Civil registration did not begin in the province until 1869. Before then there may be church records of baptisms and burials. For the most part these are still held by the denomination who recorded them. Copies of marriage records made pre-1869 had to be sent by individual clergymen to the registrar of the county in which the marriage took place. These marriage records are available through Ontario Archives, on micorfilm through LDS libraries, and on paid and unpaid websites, but because they were copied at the registrars' offices, they cannot be considered a primary source.

Vital Records after 1869

Birth, marriage and death registrations are not open to the public until a specific number of years after the event occurred. Births to 1915 are now available [October 2014]; dates for marriages and deaths are later. Birth and death registration was not universally carried out in the early years after its adoption. Deaths were more apt to be reported than births for several years. The more rural the area, the less likely it would be that these happenings were reported to the authorities.
Images and indexes of civil registrations for the "viewable" years can be found on paid websites, and indexes only on FamilySearch. The FamilySearch Wiki on Ontario Vital Records explains how these records are organized and their availability.
In September 2014 Ancestry.ca announced that its paid website has been subjected to a "houseclean" of its Ontario BMD database, adding data that had been omitted and making many corrections. Its provision now includes

  • Births, with 2,172,124 records covering 1869-1913.
  • Marriages, with 3,393,369 records for 1801-1928 including Ontario county, district and Roman Catholic origins as well as province-wide civil registration.
  • Deaths, with 2,190,030 records comprising Ontario civil registrations of deaths, 1869-1938 and registrations of Ontario overseas deaths for 1939-1947.

Land Records and Wills

Information on how to access land records and wills is best sought on the Archives of Ontario website. An ancestor's land holding might be found on Canadian County Atlas Digital Project if he was in occupancy circa 1878.

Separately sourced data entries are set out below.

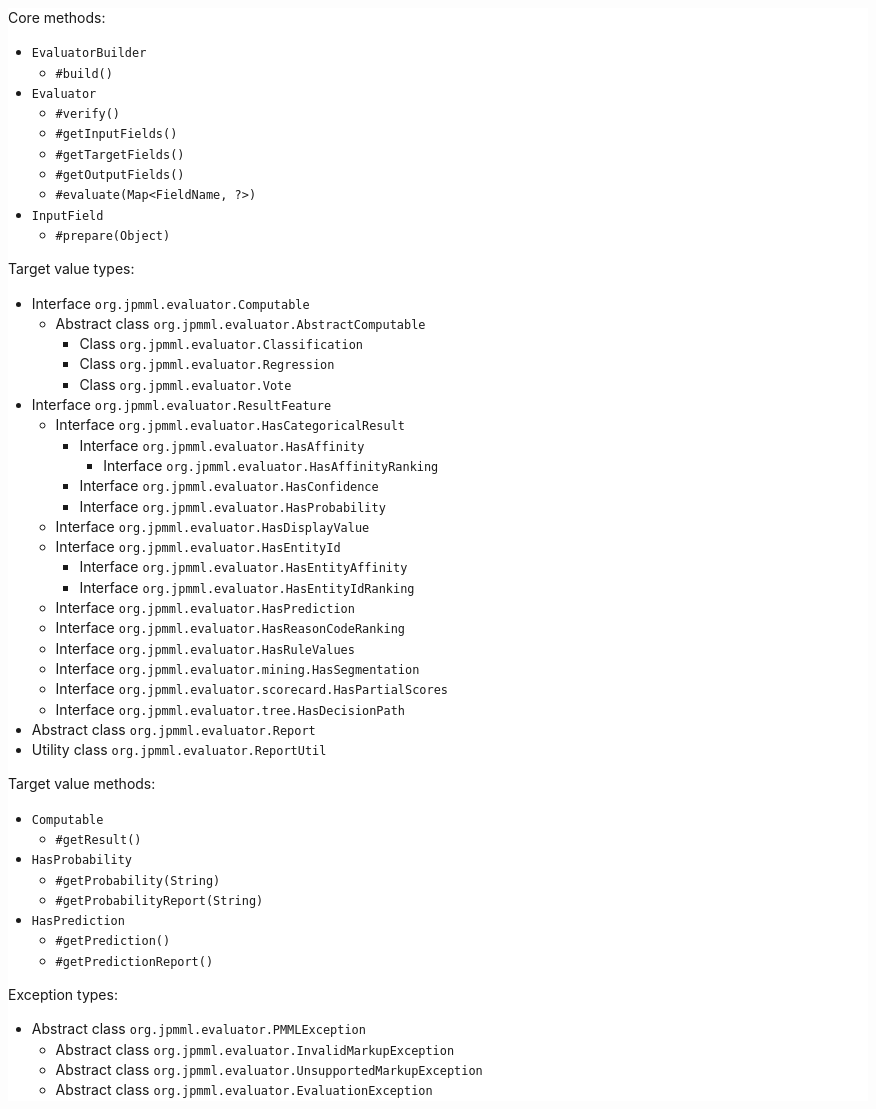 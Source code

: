 Core methods:

* `EvaluatorBuilder`
  * `#build()`
* `Evaluator`
  * `#verify()`
  * `#getInputFields()`
  * `#getTargetFields()`
  * `#getOutputFields()`
  * `#evaluate(Map<FieldName, ?>)`
* `InputField`
  * `#prepare(Object)`

Target value types:

* Interface `org.jpmml.evaluator.Computable`
  * Abstract class `org.jpmml.evaluator.AbstractComputable`
    * Class `org.jpmml.evaluator.Classification`
    * Class `org.jpmml.evaluator.Regression`
    * Class `org.jpmml.evaluator.Vote`
* Interface `org.jpmml.evaluator.ResultFeature`
  * Interface `org.jpmml.evaluator.HasCategoricalResult`
    * Interface `org.jpmml.evaluator.HasAffinity`
      * Interface `org.jpmml.evaluator.HasAffinityRanking`
    * Interface `org.jpmml.evaluator.HasConfidence`
    * Interface `org.jpmml.evaluator.HasProbability`
  * Interface `org.jpmml.evaluator.HasDisplayValue`
  * Interface `org.jpmml.evaluator.HasEntityId`
    * Interface `org.jpmml.evaluator.HasEntityAffinity`
    * Interface `org.jpmml.evaluator.HasEntityIdRanking`
  * Interface `org.jpmml.evaluator.HasPrediction`
  * Interface `org.jpmml.evaluator.HasReasonCodeRanking`
  * Interface `org.jpmml.evaluator.HasRuleValues`
  * Interface `org.jpmml.evaluator.mining.HasSegmentation`
  * Interface `org.jpmml.evaluator.scorecard.HasPartialScores`
  * Interface `org.jpmml.evaluator.tree.HasDecisionPath`
* Abstract class `org.jpmml.evaluator.Report`
* Utility class `org.jpmml.evaluator.ReportUtil`

Target value methods:

* `Computable`
  * `#getResult()`
* `HasProbability`
  * `#getProbability(String)`
  * `#getProbabilityReport(String)`
* `HasPrediction`
  * `#getPrediction()`
  * `#getPredictionReport()`

Exception types:

* Abstract class `org.jpmml.evaluator.PMMLException`
  * Abstract class `org.jpmml.evaluator.InvalidMarkupException`
  * Abstract class `org.jpmml.evaluator.UnsupportedMarkupException`
  * Abstract class `org.jpmml.evaluator.EvaluationException`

Association for the Preservation of Ontario Land Registry Office Documents (APOLROD). A list of Land Registry Offices for all Counties of Ontario.

Censuses

The original censuses are in the hands of Library and Archives Canada, known to Canadians as "LAC". Copies of original microfilms are online at the LAC website for all censuses up to 1921. Each census database is preceded with an explanation of the geographical area covered, the amount of material retained (some census division material has been lost), the questions on the census form, and whether there is a name index. Census divisions were redrawn as the population increased and more land was inhabited.
Other websites, some paid and some free, also provide Canadian census originals and/or indexes online. One can also view censuses on microfilm at the LAC, at the Archives of Ontario (see address above), or at large libraries throughout Canada.

Hard-to-Find Places

E-books, Books and Newspapers

  • The Internet Archive, particularly texts from Canadian universities, can contain interesting material
  • Our Roots is a Canadian website similar to The Internet Archive
  • Global Genealogy is an online bookshop specializing in Ontario material who will ship anywhere in the world.
  • The Ancestor Hunt is a blog listing old Ontario newspapers that are available online, both free and pay websites. This is a very extensive list.

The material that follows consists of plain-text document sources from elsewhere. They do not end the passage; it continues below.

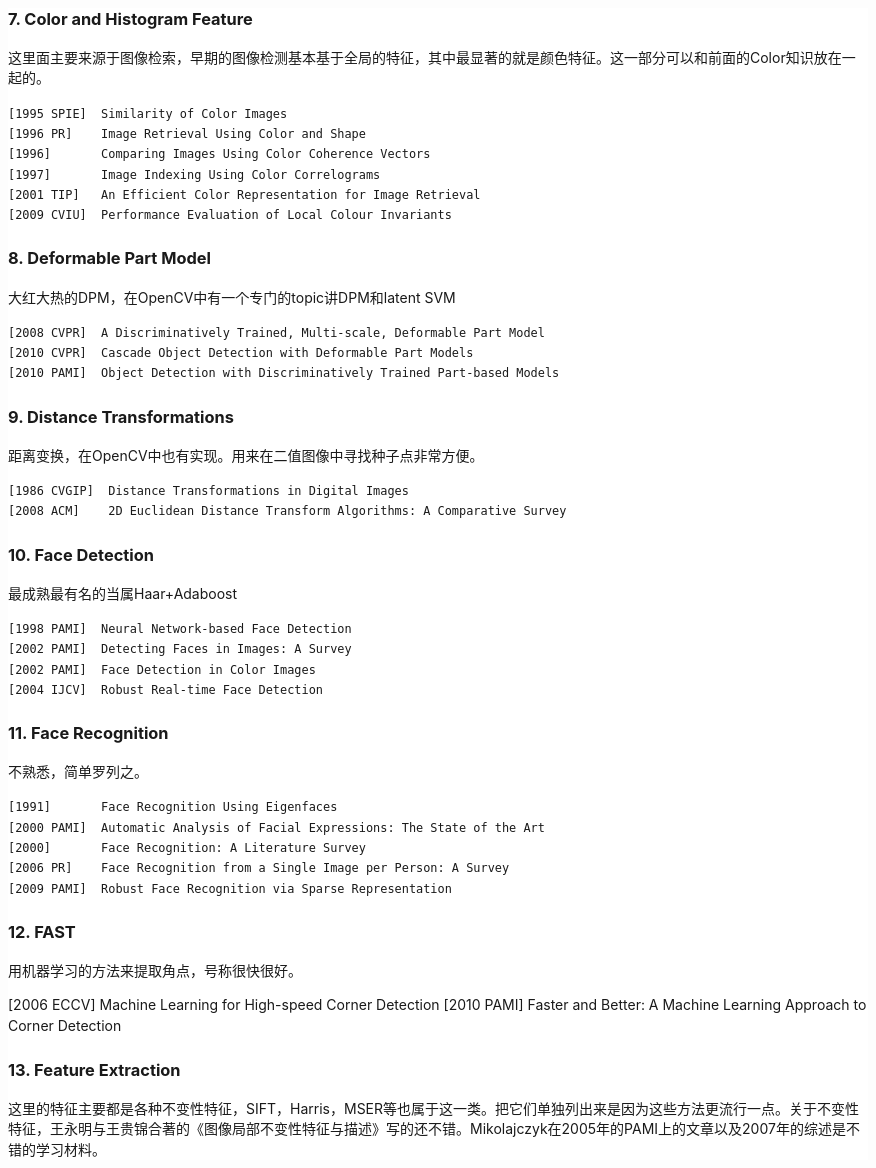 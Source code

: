 ### 7. Color and Histogram Feature

这里面主要来源于图像检索，早期的图像检测基本基于全局的特征，其中最显著的就是颜色特征。这一部分可以和前面的Color知识放在一起的。

    [1995 SPIE]  Similarity of Color Images
    [1996 PR]    Image Retrieval Using Color and Shape
    [1996]       Comparing Images Using Color Coherence Vectors
    [1997]       Image Indexing Using Color Correlograms
    [2001 TIP]   An Efficient Color Representation for Image Retrieval
    [2009 CVIU]  Performance Evaluation of Local Colour Invariants

### 8. Deformable Part Model

大红大热的DPM，在OpenCV中有一个专门的topic讲DPM和latent SVM

    [2008 CVPR]  A Discriminatively Trained, Multi-scale, Deformable Part Model
    [2010 CVPR]  Cascade Object Detection with Deformable Part Models
    [2010 PAMI]  Object Detection with Discriminatively Trained Part-based Models
 
### 9. Distance Transformations

距离变换，在OpenCV中也有实现。用来在二值图像中寻找种子点非常方便。

    [1986 CVGIP]  Distance Transformations in Digital Images
    [2008 ACM]    2D Euclidean Distance Transform Algorithms: A Comparative Survey
 
### 10. Face Detection

最成熟最有名的当属Haar+Adaboost

    [1998 PAMI]  Neural Network-based Face Detection
    [2002 PAMI]  Detecting Faces in Images: A Survey
    [2002 PAMI]  Face Detection in Color Images
    [2004 IJCV]  Robust Real-time Face Detection
 
### 11. Face Recognition

不熟悉，简单罗列之。

    [1991]       Face Recognition Using Eigenfaces
    [2000 PAMI]  Automatic Analysis of Facial Expressions: The State of the Art
    [2000]       Face Recognition: A Literature Survey
    [2006 PR]    Face Recognition from a Single Image per Person: A Survey
    [2009 PAMI]  Robust Face Recognition via Sparse Representation
 
### 12. FAST

用机器学习的方法来提取角点，号称很快很好。

[2006 ECCV] Machine Learning for High-speed Corner Detection
[2010 PAMI] Faster and Better: A Machine Learning Approach to Corner Detection
 
### 13.  Feature Extraction

这里的特征主要都是各种不变性特征，SIFT，Harris，MSER等也属于这一类。把它们单独列出来是因为这些方法更流行一点。关于不变性特征，王永明与王贵锦合著的《图像局部不变性特征与描述》写的还不错。Mikolajczyk在2005年的PAMI上的文章以及2007年的综述是不错的学习材料。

Websites with more local information on Middlesex County

  • Middlesex GenWeb has short "biographies" of each of the townships and a database of all the cemeteries in Middlesex, complete with street addresses for all and GPS co-ordinates for some. This is part of a province-wide project to provide cemetery information. There is also a link to completed and incomplete census transcriptions on a township by township basis.
  • London & Middlesex Branch of the Ontario Genealogical Society
  • For further historical and genealogical information on Wardsville see two books by Ken Willis. A History of Wardsville, Volume 1. Wardsville, Ont.: T. Morrison Printing, 1993 and Volume 2: Classic Printing, 2000. These books are out of print but available at some libraries.